秩父農工科学高校「群白残党伝」

明治維新後に起きた秩父事件から2年。秩父事件の残党がある山小屋に集まっていた。今度は武力闘争ではなく直訴を目指すというが……。

良かった点

  • 小屋を表現した装置と照明による「舞台」の構成が巧み。
  • 演技力が高い。
  • 笑いと狙うところではきちんと笑いをとれている。
  • キーとなる、竹次郎と女の子(役名忘れた)の関係性がきちんと構築されている。

気になった点

  • 全体の演技力が高いだけに、苗吉の声がよく聞き取れないのが非常に惜しい。
    • 大人っぽい声を作ろうとして聞き取りにくくなっている感じがするので、聞き取れないぐらいなら無理に声を作らなくてもよかったのでは
  • もっと笑わせて観客を引き付けることもできたのではないか。

いろいろ

埼玉では有名な秩農ですが、10年ぶりの観劇でした。笑いに対するすさまじい執着というイメージだったのですが、今回は高校演劇寄りの(高校演劇でウケそうな)題材でした。*1

とてもよく作りこみされていて、そして結末はどこに向かうのかと思ったら、最初の語り手に戻し、しかも制服を着ている違和感をだして無事着地というあたりはさすがといった印象です。
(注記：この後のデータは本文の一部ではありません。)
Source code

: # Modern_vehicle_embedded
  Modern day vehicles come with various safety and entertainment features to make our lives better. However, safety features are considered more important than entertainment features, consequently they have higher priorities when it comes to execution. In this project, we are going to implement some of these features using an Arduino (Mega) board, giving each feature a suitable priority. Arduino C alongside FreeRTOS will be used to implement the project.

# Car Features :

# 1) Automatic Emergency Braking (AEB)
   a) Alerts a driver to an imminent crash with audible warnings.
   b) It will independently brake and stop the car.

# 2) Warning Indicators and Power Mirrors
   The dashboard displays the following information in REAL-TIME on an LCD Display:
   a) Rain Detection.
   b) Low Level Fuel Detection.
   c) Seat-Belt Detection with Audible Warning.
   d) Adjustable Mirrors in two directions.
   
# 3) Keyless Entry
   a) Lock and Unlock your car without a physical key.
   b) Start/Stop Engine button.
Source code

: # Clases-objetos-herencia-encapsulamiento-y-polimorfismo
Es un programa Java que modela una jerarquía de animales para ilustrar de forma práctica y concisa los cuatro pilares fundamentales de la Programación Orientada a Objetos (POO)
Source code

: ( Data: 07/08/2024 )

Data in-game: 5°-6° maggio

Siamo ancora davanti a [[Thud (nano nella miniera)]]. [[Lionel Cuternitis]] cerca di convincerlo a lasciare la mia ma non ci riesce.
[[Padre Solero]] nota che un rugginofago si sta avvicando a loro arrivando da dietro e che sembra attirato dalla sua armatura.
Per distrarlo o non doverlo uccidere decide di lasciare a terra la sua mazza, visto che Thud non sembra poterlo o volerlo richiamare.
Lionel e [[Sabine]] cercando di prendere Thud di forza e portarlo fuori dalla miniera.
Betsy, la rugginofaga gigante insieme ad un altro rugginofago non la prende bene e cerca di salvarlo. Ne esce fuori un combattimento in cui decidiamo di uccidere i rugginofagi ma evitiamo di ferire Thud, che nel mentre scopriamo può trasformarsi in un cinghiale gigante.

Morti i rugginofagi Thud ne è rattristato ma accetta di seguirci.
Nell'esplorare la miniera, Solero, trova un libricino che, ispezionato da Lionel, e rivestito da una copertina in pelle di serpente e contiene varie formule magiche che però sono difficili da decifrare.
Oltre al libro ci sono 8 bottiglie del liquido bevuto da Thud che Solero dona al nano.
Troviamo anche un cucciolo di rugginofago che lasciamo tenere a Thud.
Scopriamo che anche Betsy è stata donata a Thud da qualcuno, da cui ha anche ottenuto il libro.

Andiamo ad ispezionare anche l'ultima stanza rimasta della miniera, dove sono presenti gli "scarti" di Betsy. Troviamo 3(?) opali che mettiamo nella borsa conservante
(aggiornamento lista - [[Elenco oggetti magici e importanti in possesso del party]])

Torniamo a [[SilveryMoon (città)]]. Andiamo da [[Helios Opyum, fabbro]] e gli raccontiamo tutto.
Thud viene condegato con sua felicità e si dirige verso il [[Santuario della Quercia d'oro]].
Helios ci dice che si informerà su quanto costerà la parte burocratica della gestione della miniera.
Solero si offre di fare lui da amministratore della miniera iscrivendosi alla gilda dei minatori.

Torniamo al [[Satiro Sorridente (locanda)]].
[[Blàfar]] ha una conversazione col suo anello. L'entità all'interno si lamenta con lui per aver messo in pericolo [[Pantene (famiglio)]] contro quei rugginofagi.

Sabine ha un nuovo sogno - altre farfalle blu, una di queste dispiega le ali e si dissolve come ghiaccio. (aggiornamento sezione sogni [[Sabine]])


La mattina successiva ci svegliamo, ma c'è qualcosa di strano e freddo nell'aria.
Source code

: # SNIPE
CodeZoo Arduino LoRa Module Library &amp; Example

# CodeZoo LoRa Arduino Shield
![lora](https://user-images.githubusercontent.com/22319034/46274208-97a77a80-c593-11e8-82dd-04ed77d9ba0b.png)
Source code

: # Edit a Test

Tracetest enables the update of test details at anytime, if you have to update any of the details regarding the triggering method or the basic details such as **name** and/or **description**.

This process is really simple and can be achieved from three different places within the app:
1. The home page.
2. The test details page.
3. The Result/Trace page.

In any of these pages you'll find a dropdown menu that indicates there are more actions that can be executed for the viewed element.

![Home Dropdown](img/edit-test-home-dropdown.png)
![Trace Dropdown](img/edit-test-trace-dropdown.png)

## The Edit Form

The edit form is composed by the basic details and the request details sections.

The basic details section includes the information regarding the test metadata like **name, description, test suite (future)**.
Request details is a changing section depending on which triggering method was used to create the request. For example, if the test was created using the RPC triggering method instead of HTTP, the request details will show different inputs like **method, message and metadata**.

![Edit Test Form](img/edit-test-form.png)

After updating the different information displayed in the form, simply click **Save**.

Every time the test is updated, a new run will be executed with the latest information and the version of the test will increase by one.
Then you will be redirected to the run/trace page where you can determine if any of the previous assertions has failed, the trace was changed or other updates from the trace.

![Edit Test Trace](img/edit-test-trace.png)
でも、なんというか、完成度が高いだけに「もっとできたのではないか」という欲もあります。よく知らない「秩父事件」を説明されて、直訴とか言われても「直訴ねー、ふーん」という感想を持ちます。これからどうなるのというワクワクではなく、「直訴してどうなるの?」冷めた感情がありました。これ、多分、前半で「これから出てくるコレコレは美味しいですよ!」って観客に提示しきれてないせいだと思います。最後のオチがどれだけうまくても、そのオチに興味を持たせられなかったら(演出としては)失敗だと思うんですよね。

もしくは、もっと笑いに振ってしまうとかもあるのかな。笑い要素は入れていたのだけど、全体のバランスで見たとき「無茶苦茶笑わせます!」でもなければ「要所要所で笑いを取るぜ」でもないため、ちょっとアンバランスな印象を受けました。シリアス一辺倒という選択肢もあったのでは。

とはいえ、警察隊が来た当たりからの引き込まれてグイグイ見ていましたし、着地もきれいで演技も良い。楽しく観劇させていただきました。

*1 : 10年前のイメージを持つのはよくないですね……。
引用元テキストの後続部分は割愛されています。